Matisyahu beat boxes, lights menorah with Kalamazoo Jewish Community in Bronson Park 

Although his visit was a short one, Matisyahu delighted an intimate crowd by answering questions, signing autographs and beat boxing during a menorah lighting in Bronson Park Sunday.

Matisyahu, a Hasidic Jewish hip-hop/reggae recording artist, made the appearance at the lighting celebration on the fifth night of Hanukkah before his show at Kalamazoo State Theatre scheduled for Sunday night.

Standing next to the 12-foot menorah recently installed in Bronson Park, Matisyahu did some beat boxing, showing off some of the musical skills that have made him a Grammy-nominated star. Matisyahu also answered some questions from the crowd of more than 100.

When asked what type of music he likes to produce, Matisyahu said anything that is "true to his experience."

Before leaving the event, he signed some autographs for young fans.

Beth Grode, president of The Jewish Federation of Kalamazoo, said when she found out that Matisyahu was going to be in Kalamazoo for a concert, she had to ask his agent if he could come to the menorah lighting.

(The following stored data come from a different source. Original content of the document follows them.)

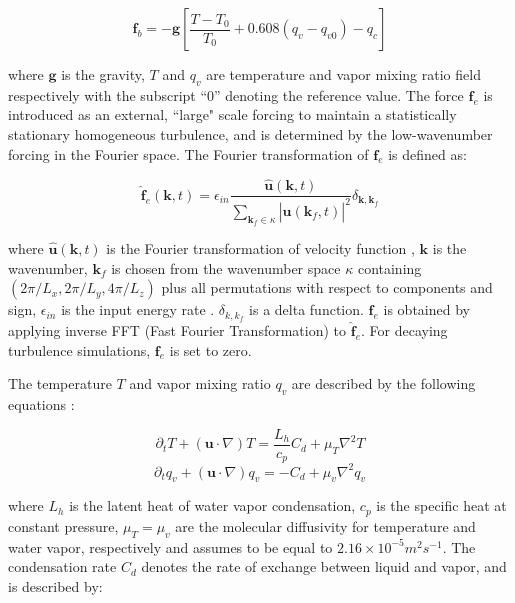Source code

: \documentclass[draft,linenumbers]{agujournal}
\begin{document}
\begin{equation}
\mathbf{f}_b= 
-\mathbf{g}[\frac{T-T_{0}}{T_0}+0.608(q_{v}-q_{v0})-q_{c}]
\label{eq:source_term}
\end{equation}

where $\mathbf{g}$ is the gravity, $T$ and $q_{v}$ are temperature
and vapor mixing ratio field respectively with the subscript ``$0$''
denoting the reference value. The force $\mathbf{f}_e$ is introduced as an external, ``large" scale forcing to maintain a statistically stationary homogeneous turbulence, and is determined by the low-wavenumber forcing in the Fourier space. { The Fourier transformation of $\mathbf{f}_e$ is defined as:}

\begin{equation}
\mathbf{\hat{f}}_e(\mathbf{k},t) = \epsilon_{in}\frac{\mathbf{\hat{u}}(\mathbf{k},t)}
{\sum_{\mathbf{k}_f\in \kappa}|\mathbf{\hat{u}}(\mathbf{k}_f,t)|^2}
\delta_{\mathbf{k},\mathbf{k}_f}
\label{eq:fe}
\end{equation}

where { $\mathbf{\hat{u}}(\mathbf{k},t)$ is the Fourier transformation of velocity function , $\mathbf{k}$ is the wavenumber, $\mathbf{k}_f$ is chosen from the wavenumber space $\kappa$ containing $(2\pi/L_x,2\pi/L_y,4\pi/L_z)$ plus all permutations with respect to components and sign}, $\epsilon_{in}$ is the input energy rate \citep{ghosal1995dynamic}. $\delta_{k,k_f}$ is a delta function.  { $\mathbf{f}_e$ is obtained by applying inverse FFT (Fast Fourier Transformation) to $\mathbf{\hat{f}}_e$.} For decaying turbulence simulations, $\mathbf{f}_e$ is set to zero.

The temperature $T$ and vapor mixing ratio $q_v$ are described by the following equations \citep{Kumar11}:

\begin{equation}
\partial_{t}T+(\mathbf{u}\cdot\nabla)T=\frac{L_{h}}{c_{p}}C_{d}+\mu_{T}\nabla^{2}T\label{eq:Temp}
\end{equation}
\begin{equation}
\partial_{t}q_{v}+(\mathbf{u}\cdot\nabla)q_{v}=-C_{d}+\mu_{v}\nabla^{2}q_{v}\label{eq:Vapor}
\end{equation}

where $L_{h}$ is the latent heat of water vapor condensation,
$c_{p}$ is the specific heat at constant pressure, $\mu_{T}=\mu_{v}$ are
the molecular diffusivity for temperature and water vapor, respectively
and assumes to be equal to $2.16\times 10^{-5}m^2s^{-1}$. The condensation rate $C_{d}$ denotes the rate of exchange between liquid and vapor, and is described by:
\end{document}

"He was very honored when we asked him," Grode said. "My family and I are big Matisyahu fans so we were excited."

The event also included dancing, singing traditional Jewish songs and eating sufganiyot, round jelly donuts fried in oil. During Hanukkah, the Jewish community often eats fried foods in memory of the miracle of the Temple oil that burned for eight days when the Maccabees rededicated the Temple in Jerusalem.

Hanukkah commemorates the rededicated Temple after the Maccabees, a small band of pious Jews, revolted against and defeated the Syrian-Greeks in 165 B.C.E.

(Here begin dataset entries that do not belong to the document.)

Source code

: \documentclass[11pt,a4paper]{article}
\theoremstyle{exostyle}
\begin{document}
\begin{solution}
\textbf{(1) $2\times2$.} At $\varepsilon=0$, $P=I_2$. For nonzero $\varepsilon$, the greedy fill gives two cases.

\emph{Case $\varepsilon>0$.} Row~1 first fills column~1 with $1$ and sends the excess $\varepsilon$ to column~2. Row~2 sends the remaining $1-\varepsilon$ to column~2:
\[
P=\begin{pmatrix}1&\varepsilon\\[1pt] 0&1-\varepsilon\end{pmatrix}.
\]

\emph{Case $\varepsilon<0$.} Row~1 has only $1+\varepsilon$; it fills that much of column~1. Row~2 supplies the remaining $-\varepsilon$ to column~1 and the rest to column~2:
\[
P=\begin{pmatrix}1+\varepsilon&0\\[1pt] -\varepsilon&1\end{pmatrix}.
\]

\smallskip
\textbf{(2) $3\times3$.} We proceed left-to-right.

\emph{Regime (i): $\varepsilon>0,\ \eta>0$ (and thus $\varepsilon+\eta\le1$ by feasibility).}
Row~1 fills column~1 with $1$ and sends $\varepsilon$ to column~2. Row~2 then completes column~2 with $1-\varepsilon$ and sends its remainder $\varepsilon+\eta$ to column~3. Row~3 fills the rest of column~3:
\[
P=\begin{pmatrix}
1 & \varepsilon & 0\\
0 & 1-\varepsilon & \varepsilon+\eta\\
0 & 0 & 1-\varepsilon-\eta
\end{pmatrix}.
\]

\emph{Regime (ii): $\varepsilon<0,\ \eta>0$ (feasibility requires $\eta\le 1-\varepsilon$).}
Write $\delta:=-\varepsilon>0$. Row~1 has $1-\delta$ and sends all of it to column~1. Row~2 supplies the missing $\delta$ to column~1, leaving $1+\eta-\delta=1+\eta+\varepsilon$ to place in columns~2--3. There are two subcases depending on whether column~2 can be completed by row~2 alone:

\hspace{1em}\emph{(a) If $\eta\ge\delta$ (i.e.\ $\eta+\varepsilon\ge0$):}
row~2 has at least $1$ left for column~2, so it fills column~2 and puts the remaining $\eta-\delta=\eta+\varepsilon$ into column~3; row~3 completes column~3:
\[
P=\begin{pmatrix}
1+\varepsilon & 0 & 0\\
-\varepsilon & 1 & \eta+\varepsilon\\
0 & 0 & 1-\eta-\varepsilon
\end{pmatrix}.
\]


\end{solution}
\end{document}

Rabbi Mordechai Haller, of the Chabad House of Kalamazoo, said the Kalamazoo Jewish community can learn a lot from the Maccabees and the story behind Hanukkah.

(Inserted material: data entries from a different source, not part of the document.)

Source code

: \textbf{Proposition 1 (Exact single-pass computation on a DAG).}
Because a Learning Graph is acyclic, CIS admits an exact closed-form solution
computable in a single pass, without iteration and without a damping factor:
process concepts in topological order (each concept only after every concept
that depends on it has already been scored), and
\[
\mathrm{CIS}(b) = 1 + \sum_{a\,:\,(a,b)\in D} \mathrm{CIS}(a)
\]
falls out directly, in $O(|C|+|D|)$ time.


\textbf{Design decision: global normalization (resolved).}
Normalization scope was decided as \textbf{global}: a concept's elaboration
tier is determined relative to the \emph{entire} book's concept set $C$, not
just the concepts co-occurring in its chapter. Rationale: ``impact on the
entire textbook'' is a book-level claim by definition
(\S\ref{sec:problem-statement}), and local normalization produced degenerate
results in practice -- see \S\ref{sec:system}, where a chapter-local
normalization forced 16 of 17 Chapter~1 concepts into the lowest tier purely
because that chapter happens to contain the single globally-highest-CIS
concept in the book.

"The Maccabees were a very small group, just like the Kalamazoo Jewish community," he said. "But against all odds, they did what was right. Because of that, God helped them and they were successful in a miraculous way."

This is the first year the Jewish community has had a presence in Bronson Park during the holidays, Grode said.

"It's a great way to bring the whole Jewish community together and to show others that Hanukkah isn't just a Jewish Christmas," she said.